(Stored items)
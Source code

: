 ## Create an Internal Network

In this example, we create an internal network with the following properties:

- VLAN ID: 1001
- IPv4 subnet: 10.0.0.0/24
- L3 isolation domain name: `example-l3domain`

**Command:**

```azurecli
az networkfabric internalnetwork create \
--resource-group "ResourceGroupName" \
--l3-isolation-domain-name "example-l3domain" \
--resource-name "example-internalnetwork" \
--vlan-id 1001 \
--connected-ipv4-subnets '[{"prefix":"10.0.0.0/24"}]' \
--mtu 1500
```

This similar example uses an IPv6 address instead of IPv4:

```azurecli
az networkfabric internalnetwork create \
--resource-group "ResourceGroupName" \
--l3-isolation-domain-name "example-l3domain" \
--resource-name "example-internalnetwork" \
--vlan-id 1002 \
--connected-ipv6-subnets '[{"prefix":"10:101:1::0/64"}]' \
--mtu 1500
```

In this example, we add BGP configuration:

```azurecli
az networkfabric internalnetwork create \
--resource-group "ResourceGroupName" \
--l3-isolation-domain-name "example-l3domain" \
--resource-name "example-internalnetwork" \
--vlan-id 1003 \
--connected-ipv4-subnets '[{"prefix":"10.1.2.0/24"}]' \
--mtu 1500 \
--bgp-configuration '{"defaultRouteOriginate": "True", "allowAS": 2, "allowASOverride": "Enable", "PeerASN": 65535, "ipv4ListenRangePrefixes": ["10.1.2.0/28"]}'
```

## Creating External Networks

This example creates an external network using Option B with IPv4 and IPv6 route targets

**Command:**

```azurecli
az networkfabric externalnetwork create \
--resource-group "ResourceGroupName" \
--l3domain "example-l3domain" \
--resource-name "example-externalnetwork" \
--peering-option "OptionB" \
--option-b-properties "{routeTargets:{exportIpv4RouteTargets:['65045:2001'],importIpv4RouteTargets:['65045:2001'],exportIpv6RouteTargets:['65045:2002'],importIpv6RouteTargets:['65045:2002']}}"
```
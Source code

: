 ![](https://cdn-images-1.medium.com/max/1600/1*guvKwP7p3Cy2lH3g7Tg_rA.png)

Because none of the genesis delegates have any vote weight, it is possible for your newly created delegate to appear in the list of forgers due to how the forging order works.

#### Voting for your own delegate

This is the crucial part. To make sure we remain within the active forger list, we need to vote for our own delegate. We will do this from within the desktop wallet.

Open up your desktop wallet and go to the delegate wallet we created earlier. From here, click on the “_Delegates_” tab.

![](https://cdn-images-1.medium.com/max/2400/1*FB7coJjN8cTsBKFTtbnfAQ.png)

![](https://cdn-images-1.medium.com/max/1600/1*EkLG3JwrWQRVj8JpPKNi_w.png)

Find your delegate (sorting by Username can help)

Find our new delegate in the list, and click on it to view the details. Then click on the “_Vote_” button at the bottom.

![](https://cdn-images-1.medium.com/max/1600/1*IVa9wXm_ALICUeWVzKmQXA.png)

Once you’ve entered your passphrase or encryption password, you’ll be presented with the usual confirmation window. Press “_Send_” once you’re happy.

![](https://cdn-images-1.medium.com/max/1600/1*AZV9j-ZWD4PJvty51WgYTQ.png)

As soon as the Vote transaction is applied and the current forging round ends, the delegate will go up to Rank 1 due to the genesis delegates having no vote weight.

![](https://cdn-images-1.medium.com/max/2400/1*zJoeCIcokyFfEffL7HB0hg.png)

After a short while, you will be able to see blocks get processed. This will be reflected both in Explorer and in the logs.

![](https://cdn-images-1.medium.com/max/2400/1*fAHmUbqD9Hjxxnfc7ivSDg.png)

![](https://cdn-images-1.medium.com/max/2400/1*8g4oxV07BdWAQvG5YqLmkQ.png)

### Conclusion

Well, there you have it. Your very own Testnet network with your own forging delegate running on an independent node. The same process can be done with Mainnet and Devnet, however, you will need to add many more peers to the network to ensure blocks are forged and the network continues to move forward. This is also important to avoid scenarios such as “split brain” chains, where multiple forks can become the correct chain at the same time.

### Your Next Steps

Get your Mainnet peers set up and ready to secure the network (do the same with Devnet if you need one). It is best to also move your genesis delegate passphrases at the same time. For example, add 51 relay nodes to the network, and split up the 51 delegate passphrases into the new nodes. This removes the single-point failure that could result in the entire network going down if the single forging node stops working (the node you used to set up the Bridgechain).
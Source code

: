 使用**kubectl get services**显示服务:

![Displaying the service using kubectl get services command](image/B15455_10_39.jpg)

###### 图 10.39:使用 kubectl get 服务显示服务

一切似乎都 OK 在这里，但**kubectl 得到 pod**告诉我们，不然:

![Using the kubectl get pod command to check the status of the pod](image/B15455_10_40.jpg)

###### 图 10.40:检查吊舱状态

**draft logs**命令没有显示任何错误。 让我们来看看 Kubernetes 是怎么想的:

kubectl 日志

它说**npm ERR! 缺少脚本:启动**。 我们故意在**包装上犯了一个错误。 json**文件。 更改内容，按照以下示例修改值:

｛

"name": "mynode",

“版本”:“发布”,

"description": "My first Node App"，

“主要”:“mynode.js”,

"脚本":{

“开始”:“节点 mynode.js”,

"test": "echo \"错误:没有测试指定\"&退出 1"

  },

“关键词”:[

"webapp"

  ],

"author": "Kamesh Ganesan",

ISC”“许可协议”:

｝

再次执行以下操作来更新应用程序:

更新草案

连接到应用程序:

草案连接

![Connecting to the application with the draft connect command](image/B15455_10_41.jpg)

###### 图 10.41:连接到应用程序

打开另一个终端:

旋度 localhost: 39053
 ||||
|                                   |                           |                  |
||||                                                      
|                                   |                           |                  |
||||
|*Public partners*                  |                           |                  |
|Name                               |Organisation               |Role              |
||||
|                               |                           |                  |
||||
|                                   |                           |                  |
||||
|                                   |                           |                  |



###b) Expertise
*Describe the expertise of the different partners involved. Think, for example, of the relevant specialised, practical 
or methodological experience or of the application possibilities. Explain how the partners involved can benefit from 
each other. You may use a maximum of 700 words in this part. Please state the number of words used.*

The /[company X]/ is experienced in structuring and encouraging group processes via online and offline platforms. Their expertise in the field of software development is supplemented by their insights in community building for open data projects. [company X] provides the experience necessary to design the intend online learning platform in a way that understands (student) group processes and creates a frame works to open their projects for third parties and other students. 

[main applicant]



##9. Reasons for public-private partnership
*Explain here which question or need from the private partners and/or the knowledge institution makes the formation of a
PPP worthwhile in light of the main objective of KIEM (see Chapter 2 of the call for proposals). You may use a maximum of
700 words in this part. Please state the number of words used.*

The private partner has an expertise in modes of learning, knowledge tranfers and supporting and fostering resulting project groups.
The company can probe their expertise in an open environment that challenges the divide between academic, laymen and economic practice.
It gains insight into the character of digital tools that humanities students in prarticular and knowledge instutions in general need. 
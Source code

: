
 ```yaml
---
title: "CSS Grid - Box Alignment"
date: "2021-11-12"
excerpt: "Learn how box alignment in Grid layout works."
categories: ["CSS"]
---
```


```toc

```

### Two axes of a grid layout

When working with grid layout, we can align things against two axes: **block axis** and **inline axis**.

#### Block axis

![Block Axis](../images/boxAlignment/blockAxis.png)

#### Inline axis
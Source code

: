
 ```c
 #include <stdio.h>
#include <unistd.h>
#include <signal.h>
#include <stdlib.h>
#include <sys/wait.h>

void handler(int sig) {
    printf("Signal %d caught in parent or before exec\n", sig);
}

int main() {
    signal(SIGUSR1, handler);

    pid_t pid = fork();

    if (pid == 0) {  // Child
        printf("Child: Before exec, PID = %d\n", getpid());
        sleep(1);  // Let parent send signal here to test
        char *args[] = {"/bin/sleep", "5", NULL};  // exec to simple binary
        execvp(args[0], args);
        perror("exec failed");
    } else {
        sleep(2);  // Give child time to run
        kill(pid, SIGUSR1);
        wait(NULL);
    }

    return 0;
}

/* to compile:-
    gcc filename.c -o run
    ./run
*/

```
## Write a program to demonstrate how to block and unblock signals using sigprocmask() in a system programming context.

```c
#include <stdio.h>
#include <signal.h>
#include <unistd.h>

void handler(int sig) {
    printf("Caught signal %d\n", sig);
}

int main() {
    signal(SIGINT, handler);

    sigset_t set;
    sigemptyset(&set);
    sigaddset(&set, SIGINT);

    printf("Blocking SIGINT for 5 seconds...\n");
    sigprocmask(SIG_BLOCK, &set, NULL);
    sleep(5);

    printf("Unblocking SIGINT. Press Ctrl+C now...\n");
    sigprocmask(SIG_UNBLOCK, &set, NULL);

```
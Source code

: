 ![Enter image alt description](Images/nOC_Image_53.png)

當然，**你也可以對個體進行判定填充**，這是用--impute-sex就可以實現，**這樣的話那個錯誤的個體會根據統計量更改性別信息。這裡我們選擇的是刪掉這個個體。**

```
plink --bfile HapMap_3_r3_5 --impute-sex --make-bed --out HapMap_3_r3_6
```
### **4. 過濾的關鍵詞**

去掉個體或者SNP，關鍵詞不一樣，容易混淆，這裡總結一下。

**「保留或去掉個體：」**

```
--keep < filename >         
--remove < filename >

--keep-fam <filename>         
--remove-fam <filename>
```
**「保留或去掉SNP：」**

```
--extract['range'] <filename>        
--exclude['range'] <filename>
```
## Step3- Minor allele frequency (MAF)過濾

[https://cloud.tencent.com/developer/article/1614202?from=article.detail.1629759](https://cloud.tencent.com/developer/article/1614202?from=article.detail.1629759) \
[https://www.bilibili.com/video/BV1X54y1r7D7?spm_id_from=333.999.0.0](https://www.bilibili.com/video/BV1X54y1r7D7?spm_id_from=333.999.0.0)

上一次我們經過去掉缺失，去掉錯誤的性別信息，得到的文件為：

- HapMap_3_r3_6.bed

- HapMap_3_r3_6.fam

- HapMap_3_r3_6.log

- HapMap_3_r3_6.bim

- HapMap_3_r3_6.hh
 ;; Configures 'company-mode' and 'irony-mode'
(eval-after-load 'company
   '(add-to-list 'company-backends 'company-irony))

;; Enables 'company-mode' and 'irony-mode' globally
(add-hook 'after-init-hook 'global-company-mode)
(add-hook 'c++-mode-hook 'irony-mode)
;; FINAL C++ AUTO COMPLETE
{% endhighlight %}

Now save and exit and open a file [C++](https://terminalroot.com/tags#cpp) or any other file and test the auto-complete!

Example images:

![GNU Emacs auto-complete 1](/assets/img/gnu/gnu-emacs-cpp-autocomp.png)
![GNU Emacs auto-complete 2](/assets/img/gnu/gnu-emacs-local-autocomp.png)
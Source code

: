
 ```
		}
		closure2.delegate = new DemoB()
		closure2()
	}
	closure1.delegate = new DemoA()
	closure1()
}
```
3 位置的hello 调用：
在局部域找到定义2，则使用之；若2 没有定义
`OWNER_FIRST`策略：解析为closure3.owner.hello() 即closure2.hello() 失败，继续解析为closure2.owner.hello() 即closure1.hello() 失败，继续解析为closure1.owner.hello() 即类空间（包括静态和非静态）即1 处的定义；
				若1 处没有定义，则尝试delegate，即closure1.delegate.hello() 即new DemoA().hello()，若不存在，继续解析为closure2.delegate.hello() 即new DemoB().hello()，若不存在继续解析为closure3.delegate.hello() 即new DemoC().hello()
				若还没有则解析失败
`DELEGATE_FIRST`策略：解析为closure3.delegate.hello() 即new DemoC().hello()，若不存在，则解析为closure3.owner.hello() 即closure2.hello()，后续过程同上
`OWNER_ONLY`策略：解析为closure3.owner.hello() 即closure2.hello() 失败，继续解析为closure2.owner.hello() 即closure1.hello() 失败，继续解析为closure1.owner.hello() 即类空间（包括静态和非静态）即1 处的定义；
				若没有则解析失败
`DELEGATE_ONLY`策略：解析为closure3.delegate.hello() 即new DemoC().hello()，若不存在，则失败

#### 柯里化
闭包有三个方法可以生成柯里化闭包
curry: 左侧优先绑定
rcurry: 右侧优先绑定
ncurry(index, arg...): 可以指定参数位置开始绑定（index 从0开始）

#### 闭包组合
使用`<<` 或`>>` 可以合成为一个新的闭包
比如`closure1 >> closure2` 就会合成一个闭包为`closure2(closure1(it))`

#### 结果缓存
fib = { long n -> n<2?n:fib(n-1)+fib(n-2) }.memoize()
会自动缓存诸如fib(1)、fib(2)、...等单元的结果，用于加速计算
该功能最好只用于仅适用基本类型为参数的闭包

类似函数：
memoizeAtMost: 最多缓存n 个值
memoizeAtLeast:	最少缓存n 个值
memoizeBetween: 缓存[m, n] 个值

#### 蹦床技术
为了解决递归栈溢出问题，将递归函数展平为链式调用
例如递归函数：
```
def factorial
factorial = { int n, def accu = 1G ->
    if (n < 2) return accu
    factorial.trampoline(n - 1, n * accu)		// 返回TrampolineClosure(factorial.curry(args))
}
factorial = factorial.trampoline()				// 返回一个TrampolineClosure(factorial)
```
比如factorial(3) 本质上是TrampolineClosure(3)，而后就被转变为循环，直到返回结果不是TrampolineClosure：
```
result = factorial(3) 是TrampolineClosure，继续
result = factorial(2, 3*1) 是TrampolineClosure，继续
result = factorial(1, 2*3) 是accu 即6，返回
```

## WHAT IS REQUIRED
Only a number is expected here: the count of lines in the records above that include the word "configuration".

## OUTPUT FOR THIS TASK
2